Em toda a história da humanidade, através dos tempos e nos espaços diversos, desafios truncam ou impulsionam as pessoas. No enfrentamento às pelejas estabelecidas por diferentes agentes, sejam eles naturais […]



Em toda a história da humanidade, através dos tempos e nos espaços diversos, desafios truncam ou impulsionam as pessoas. No enfrentamento às pelejas estabelecidas por diferentes agentes, sejam eles naturais ou antrópicos, a esperança tem sido gestora de realizações vitoriosas. Na administração dessa esperança e, em especial, em sua promoção, a educação, mesmo que, por vezes, na subjacência do enredo humano, potencializa ações “esperançosas” de jovens, porque nenhuma vitória pode ser construída sem alicerces que mesclem realidade e esperança. Aquela, para ser observada, compreendida e, se necessário, modificada; esta, o vigor, o motor, a geradora de autonomia, de construção, de independência. Nesse sentido, a universidade é um espaço que, muito além de científico, na prática, é parte do caminho que se encontra com a perspectiva de independência do cidadão e com o desenvolvimento de qualquer país.

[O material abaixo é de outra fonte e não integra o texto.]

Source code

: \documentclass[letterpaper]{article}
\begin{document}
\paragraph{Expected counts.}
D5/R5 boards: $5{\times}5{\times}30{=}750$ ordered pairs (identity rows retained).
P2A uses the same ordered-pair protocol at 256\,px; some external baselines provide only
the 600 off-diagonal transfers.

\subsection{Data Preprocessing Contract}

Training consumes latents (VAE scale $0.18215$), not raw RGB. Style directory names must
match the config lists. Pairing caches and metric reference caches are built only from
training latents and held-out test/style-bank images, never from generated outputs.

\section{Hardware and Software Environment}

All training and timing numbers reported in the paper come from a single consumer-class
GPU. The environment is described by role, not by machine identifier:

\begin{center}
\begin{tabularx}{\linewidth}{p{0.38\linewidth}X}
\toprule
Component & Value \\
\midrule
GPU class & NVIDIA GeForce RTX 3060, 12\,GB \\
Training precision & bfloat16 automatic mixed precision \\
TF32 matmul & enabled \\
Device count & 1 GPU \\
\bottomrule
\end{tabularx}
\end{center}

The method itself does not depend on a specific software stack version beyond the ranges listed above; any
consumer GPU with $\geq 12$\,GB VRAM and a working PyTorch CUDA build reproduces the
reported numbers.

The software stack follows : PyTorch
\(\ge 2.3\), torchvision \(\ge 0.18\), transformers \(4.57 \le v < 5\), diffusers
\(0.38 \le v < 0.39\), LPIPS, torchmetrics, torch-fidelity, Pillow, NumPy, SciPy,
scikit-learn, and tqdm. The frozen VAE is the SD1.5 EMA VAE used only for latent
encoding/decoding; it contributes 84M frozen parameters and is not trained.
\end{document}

Para Paulo Freire, inspiração de muitos e temor de tantos outros, a “malvadez neoliberal”, o “cinismo de sua ideologia fatalista e a sua recusa inflexível ao sonho e à utopia” podem ser entraves capazes de truncar o sonho de muitos brasileiros. Mas, pelo muito que aprendeu, com sua percepção libertária, despida de hierarquias inúteis, Freire nos ensinou e nos ensina até hoje. A lição que se compreende aqui, entre outras, é a de que somos todos, digo, TODOS, partícipes das transformações sociais e, por isso mesmo, responsáveis por continuar a promover a esperança em todos os âmbitos educacionais. Nesse sentido, gerar o sonho de um curso superior em uma criança brasileira é alimentar a expectativa de uma conquista que, por direito, deve ser possível e, para isso, garantida pelo Estado.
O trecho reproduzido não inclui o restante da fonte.